### Exercise requirements
Each entry below must be written out exactly, with pictures left out.

______

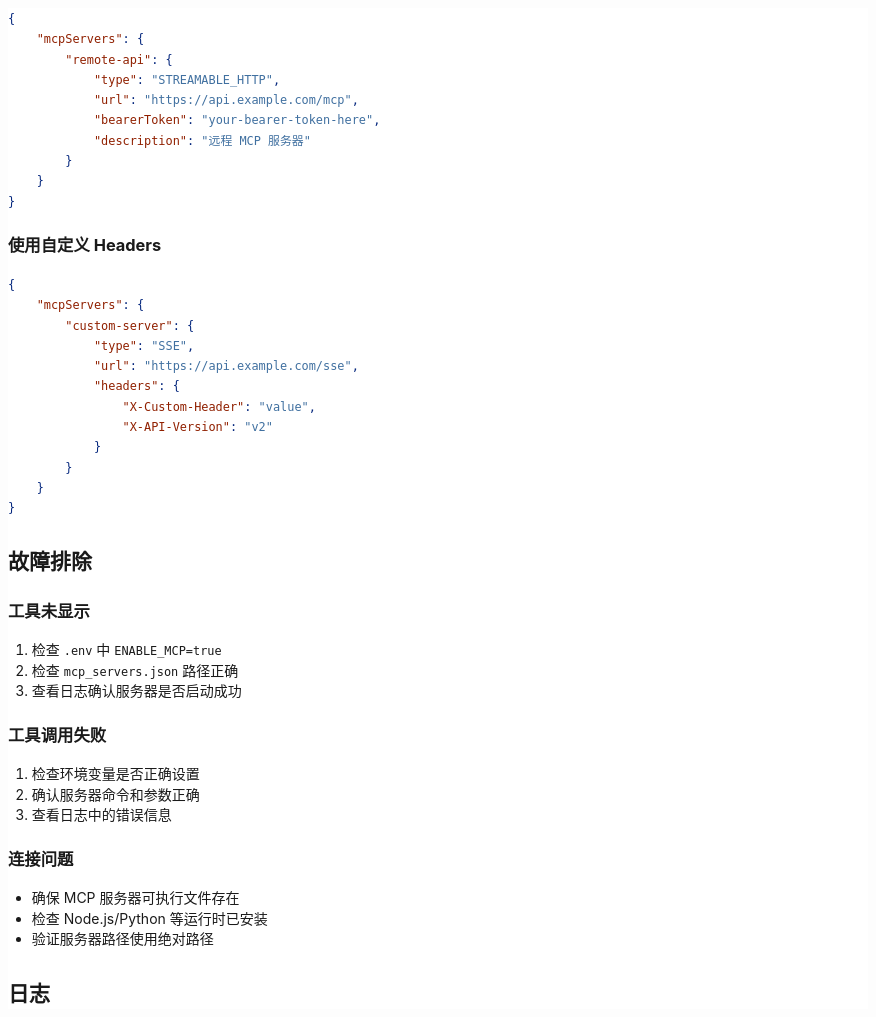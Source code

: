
 ```json
{
    "mcpServers": {
        "remote-api": {
            "type": "STREAMABLE_HTTP",
            "url": "https://api.example.com/mcp",
            "bearerToken": "your-bearer-token-here",
            "description": "远程 MCP 服务器"
        }
    }
}
```

### 使用自定义 Headers

```json
{
    "mcpServers": {
        "custom-server": {
            "type": "SSE",
            "url": "https://api.example.com/sse",
            "headers": {
                "X-Custom-Header": "value",
                "X-API-Version": "v2"
            }
        }
    }
}
```

## 故障排除

### 工具未显示

1. 检查 `.env` 中 `ENABLE_MCP=true`
2. 检查 `mcp_servers.json` 路径正确
3. 查看日志确认服务器是否启动成功

### 工具调用失败

1. 检查环境变量是否正确设置
2. 确认服务器命令和参数正确
3. 查看日志中的错误信息

### 连接问题

- 确保 MCP 服务器可执行文件存在
- 检查 Node.js/Python 等运行时已安装
- 验证服务器路径使用绝对路径

## 日志
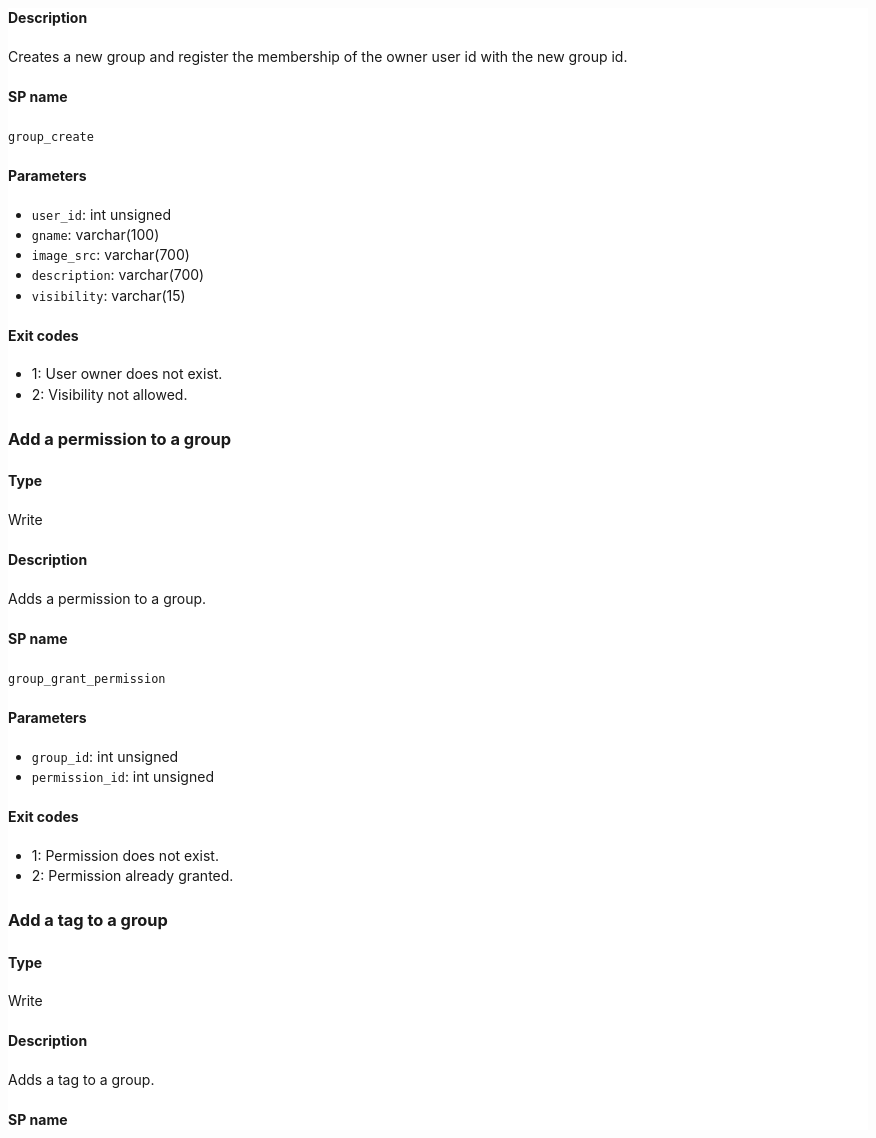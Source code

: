 #### Description

Creates a new group and register the membership of the owner user id with the new group id.

#### SP name

`group_create`

#### Parameters

* `user_id`: int unsigned
* `gname`: varchar(100)
* `image_src`: varchar(700)
* `description`: varchar(700)
* `visibility`: varchar(15)

#### Exit codes

* 1: User owner does not exist.
* 2: Visibility not allowed.

### Add a permission to a group

#### Type

Write

#### Description

Adds a permission to a group.

#### SP name

`group_grant_permission`

#### Parameters

* `group_id`: int unsigned
* `permission_id`: int unsigned

#### Exit codes

* 1: Permission does not exist.
* 2: Permission already granted.

### Add a tag to a group

#### Type

Write

#### Description

Adds a tag to a group.

#### SP name
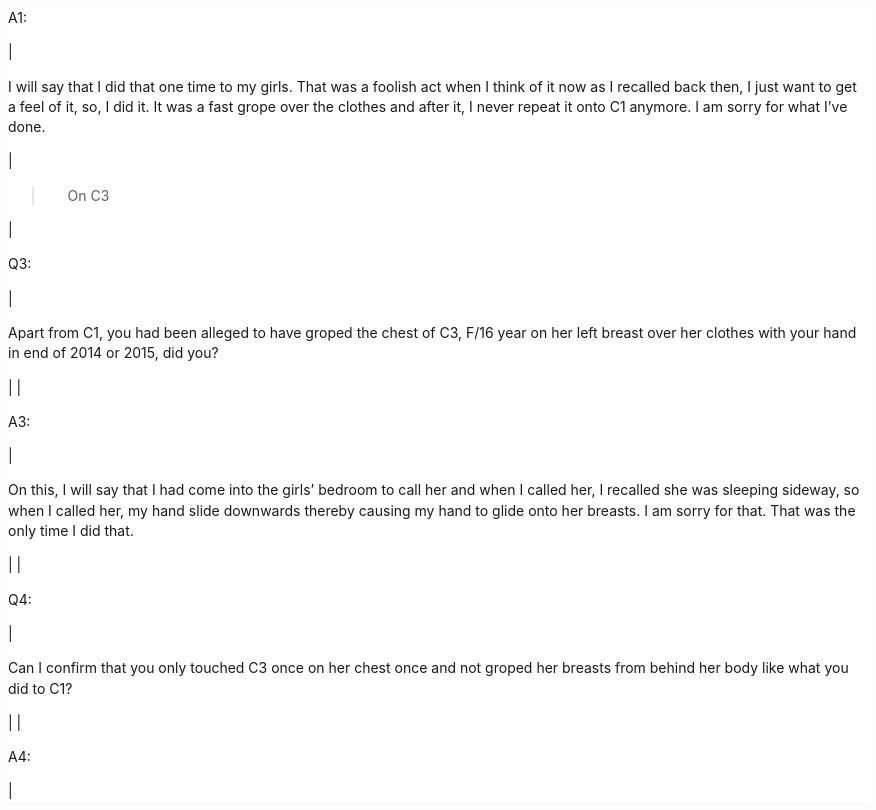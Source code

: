 A1:

 | 

I will say that I did that one time to my girls. That was a foolish act when I think of it now as I recalled back then, I just want to get a feel of it, so, I did it. It was a fast grope over the clothes and after it, I never repeat it onto C1 anymore. I am sorry for what I’ve done.

 |

  
  

>      On C3

>   
| 

Q3:

 | 

Apart from C1, you had been alleged to have groped the chest of C3, F/16 year on her left breast over her clothes with your hand in end of 2014 or 2015, did you?

 |
| 

A3:

 | 

On this, I will say that I had come into the girls’ bedroom to call her and when I called her, I recalled she was sleeping sideway, so when I called her, my hand slide downwards thereby causing my hand to glide onto her breasts. I am sorry for that. That was the only time I did that.

 |
| 

Q4:

 | 

Can I confirm that you only touched C3 once on her chest once and not groped her breasts from behind her body like what you did to C1?

 |
| 

A4:

 | 
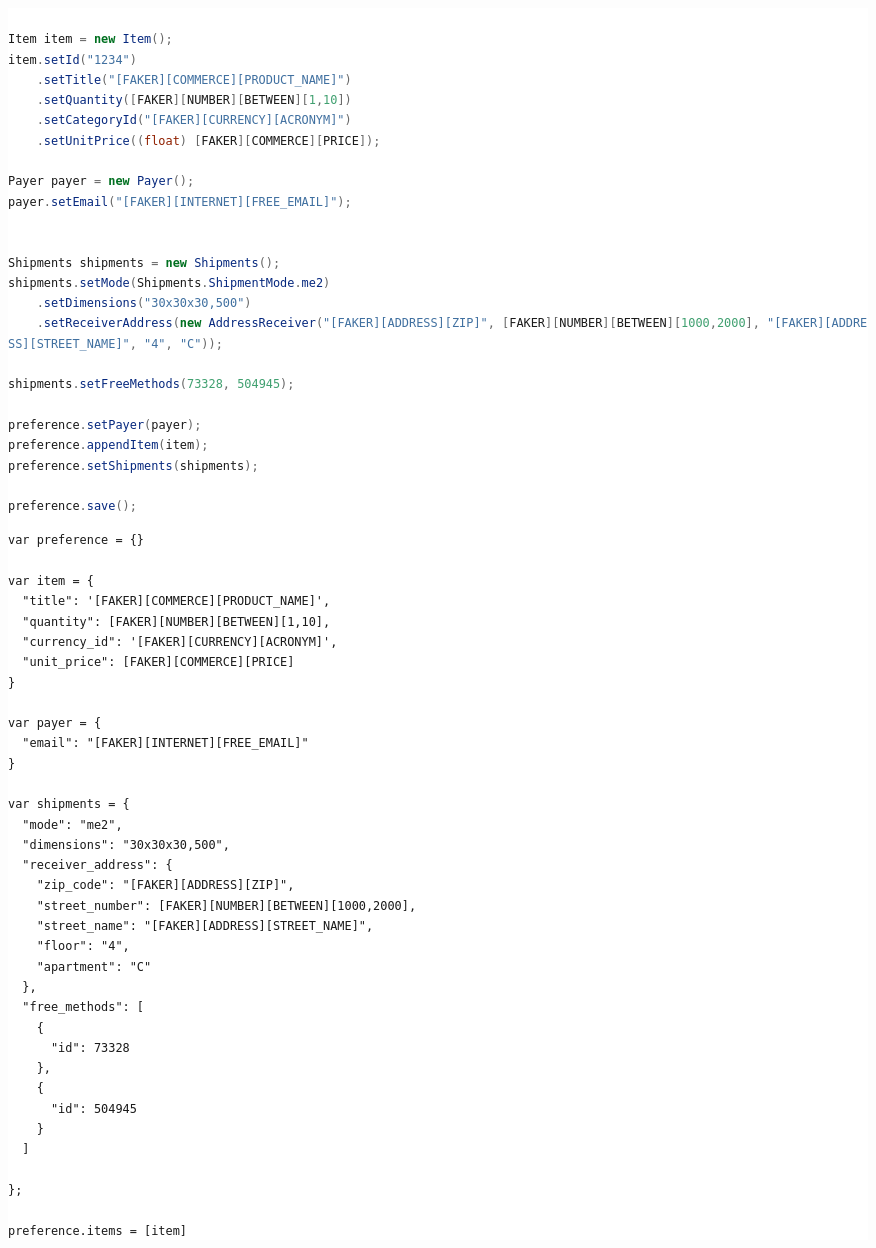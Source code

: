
 ```java

Item item = new Item();
item.setId("1234")
    .setTitle("[FAKER][COMMERCE][PRODUCT_NAME]")
    .setQuantity([FAKER][NUMBER][BETWEEN][1,10])
    .setCategoryId("[FAKER][CURRENCY][ACRONYM]")
    .setUnitPrice((float) [FAKER][COMMERCE][PRICE]);

Payer payer = new Payer();
payer.setEmail("[FAKER][INTERNET][FREE_EMAIL]");


Shipments shipments = new Shipments();
shipments.setMode(Shipments.ShipmentMode.me2)
    .setDimensions("30x30x30,500")
    .setReceiverAddress(new AddressReceiver("[FAKER][ADDRESS][ZIP]", [FAKER][NUMBER][BETWEEN][1000,2000], "[FAKER][ADDRESS][STREET_NAME]", "4", "C"));

shipments.setFreeMethods(73328, 504945); 

preference.setPayer(payer);
preference.appendItem(item);
preference.setShipments(shipments);

preference.save();

```
```node
var preference = {}

var item = {
  "title": '[FAKER][COMMERCE][PRODUCT_NAME]',
  "quantity": [FAKER][NUMBER][BETWEEN][1,10],
  "currency_id": '[FAKER][CURRENCY][ACRONYM]',
  "unit_price": [FAKER][COMMERCE][PRICE]
}

var payer = {
  "email": "[FAKER][INTERNET][FREE_EMAIL]"
}

var shipments = {
  "mode": "me2",
  "dimensions": "30x30x30,500",
  "receiver_address": {
    "zip_code": "[FAKER][ADDRESS][ZIP]",
    "street_number": [FAKER][NUMBER][BETWEEN][1000,2000],
    "street_name": "[FAKER][ADDRESS][STREET_NAME]",
    "floor": "4",
    "apartment": "C"
  },
  "free_methods": [
    {
      "id": 73328
    },
    {
      "id": 504945
    }
  ]

};

preference.items = [item]
```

______

### Result
Source code

:
 ```json
{
    "mcpServers": {
        "remote-api": {
            "type": "STREAMABLE_HTTP",
            "url": "https://api.example.com/mcp",
            "bearerToken": "your-bearer-token-here",
            "description": "远程 MCP 服务器"
        }
    }
}
```

### 使用自定义 Headers

```json
{
    "mcpServers": {
        "custom-server": {
            "type": "SSE",
            "url": "https://api.example.com/sse",
            "headers": {
                "X-Custom-Header": "value",
                "X-API-Version": "v2"
            }
        }
    }
}
```

## 故障排除

### 工具未显示

1. 检查 `.env` 中 `ENABLE_MCP=true`
2. 检查 `mcp_servers.json` 路径正确
3. 查看日志确认服务器是否启动成功

### 工具调用失败

1. 检查环境变量是否正确设置
2. 确认服务器命令和参数正确
3. 查看日志中的错误信息

### 连接问题

- 确保 MCP 服务器可执行文件存在
- 检查 Node.js/Python 等运行时已安装
- 验证服务器路径使用绝对路径

## 日志
Source code

: #### Description

Creates a new group and register the membership of the owner user id with the new group id.

#### SP name

`group_create`

#### Parameters

* `user_id`: int unsigned
* `gname`: varchar(100)
* `image_src`: varchar(700)
* `description`: varchar(700)
* `visibility`: varchar(15)

#### Exit codes

* 1: User owner does not exist.
* 2: Visibility not allowed.

### Add a permission to a group

#### Type

Write

#### Description

Adds a permission to a group.

#### SP name

`group_grant_permission`

#### Parameters

* `group_id`: int unsigned
* `permission_id`: int unsigned

#### Exit codes

* 1: Permission does not exist.
* 2: Permission already granted.

### Add a tag to a group

#### Type

Write

#### Description

Adds a tag to a group.

#### SP name
Source code

: A1:

 | 

I will say that I did that one time to my girls. That was a foolish act when I think of it now as I recalled back then, I just want to get a feel of it, so, I did it. It was a fast grope over the clothes and after it, I never repeat it onto C1 anymore. I am sorry for what I’ve done.

 |

  
  

>      On C3

>   
| 

Q3:

 | 

Apart from C1, you had been alleged to have groped the chest of C3, F/16 year on her left breast over her clothes with your hand in end of 2014 or 2015, did you?

 |
| 

A3:

 | 

On this, I will say that I had come into the girls’ bedroom to call her and when I called her, I recalled she was sleeping sideway, so when I called her, my hand slide downwards thereby causing my hand to glide onto her breasts. I am sorry for that. That was the only time I did that.

 |
| 

Q4:

 | 

Can I confirm that you only touched C3 once on her chest once and not groped her breasts from behind her body like what you did to C1?

 |
| 

A4:

 | 
Source code

:
 ```java

Item item = new Item();
item.setId("1234")
    .setTitle("[FAKER][COMMERCE][PRODUCT_NAME]")
    .setQuantity([FAKER][NUMBER][BETWEEN][1,10])
    .setCategoryId("[FAKER][CURRENCY][ACRONYM]")
    .setUnitPrice((float) [FAKER][COMMERCE][PRICE]);

Payer payer = new Payer();
payer.setEmail("[FAKER][INTERNET][FREE_EMAIL]");


Shipments shipments = new Shipments();
shipments.setMode(Shipments.ShipmentMode.me2)
    .setDimensions("30x30x30,500")
    .setReceiverAddress(new AddressReceiver("[FAKER][ADDRESS][ZIP]", [FAKER][NUMBER][BETWEEN][1000,2000], "[FAKER][ADDRESS][STREET_NAME]", "4", "C"));

shipments.setFreeMethods(73328, 504945); 

preference.setPayer(payer);
preference.appendItem(item);
preference.setShipments(shipments);

preference.save();

```
```node
var preference = {}

var item = {
  "title": '[FAKER][COMMERCE][PRODUCT_NAME]',
  "quantity": [FAKER][NUMBER][BETWEEN][1,10],
  "currency_id": '[FAKER][CURRENCY][ACRONYM]',
  "unit_price": [FAKER][COMMERCE][PRICE]
}

var payer = {
  "email": "[FAKER][INTERNET][FREE_EMAIL]"
}

var shipments = {
  "mode": "me2",
  "dimensions": "30x30x30,500",
  "receiver_address": {
    "zip_code": "[FAKER][ADDRESS][ZIP]",
    "street_number": [FAKER][NUMBER][BETWEEN][1000,2000],
    "street_name": "[FAKER][ADDRESS][STREET_NAME]",
    "floor": "4",
    "apartment": "C"
  },
  "free_methods": [
    {
      "id": 73328
    },
    {
      "id": 504945
    }
  ]

};

preference.items = [item]
```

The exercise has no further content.